Sampling can be basically categorized into probability and non-probability sampling. In probability sampling, each and every element of the population has a probability of being selected in the sample, i.e., the probability can be accurately measured. Whereas, in non-probability sampling, not all elements have a chance of being selected in the sample, i.e., their probability cannot be accurately measured.

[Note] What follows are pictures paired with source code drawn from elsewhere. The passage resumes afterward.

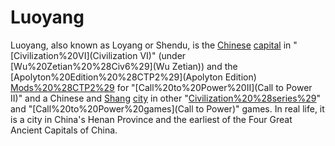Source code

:# Luoyang

Luoyang, also known as Loyang or Shendu, is the [Chinese](Chinese) [capital](capital) in "[Civilization%20VI](Civilization VI)" (under [Wu%20Zetian%20%28Civ6%29](Wu Zetian)) and the [Apolyton%20Edition%20%28CTP2%29](Apolyton Edition) [Mods%20%28CTP2%29](mod) for "[Call%20to%20Power%20II](Call to Power II)" and a Chinese and [Shang](Shang) [city](city) in other "[Civilization%20%28series%29](Civilization)" and "[Call%20to%20Power%20games](Call to Power)" games. In real life, it is a city in China's Henan Province and the earliest of the Four Great Ancient Capitals of China.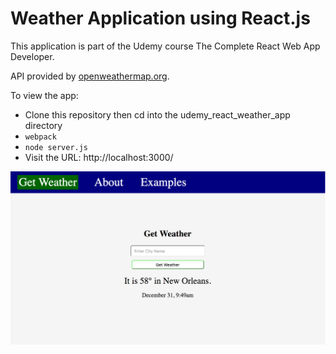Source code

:# Weather Application using React.js

This application is part of the Udemy course The Complete React Web App Developer.

API provided by [openweathermap.org](http://openweathermap.org/).

To view the app:
- Clone this repository then cd into the udemy_react_weather_app directory
- `webpack`
- `node server.js`
- Visit the URL: http://localhost:3000/

![screen-grab](https://github.com/adam-rice/udemy_react_weather_app/blob/master/ScreenShot.png)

The commonly used sampling methods are given below:
» Deliberate sampling: It is a non-probability sample design in which the researcher purposively or deliberately selects certain units of the universe to form a sample that would represent the universe. In other words, it is a sampling with a purpose. It is also known as purposive sampling.
» Simple random sampling: It is a probability sample design where each and every element has an equal probability of being selected in the sample. It is also known as chance sampling.
» Systematic sampling: In this method, elements from a large population are selected at periodic intervals according to a random starting point, i.e., every nth element is selected for the sample, where n can be any random position of an element.
» Stratified sampling: In this method, the researcher divides the entire population into different subgroups or strata, and then randomly selects elements proportionally from the strata to include in the sample.
» Quota sampling: It is a non-probability sample in which the researcher selects random units for a sample according to certain given criteria or quota. In other words, elements are selected according to pre-specified criteria in such a way that the sample represents the same characteristics of the population under study.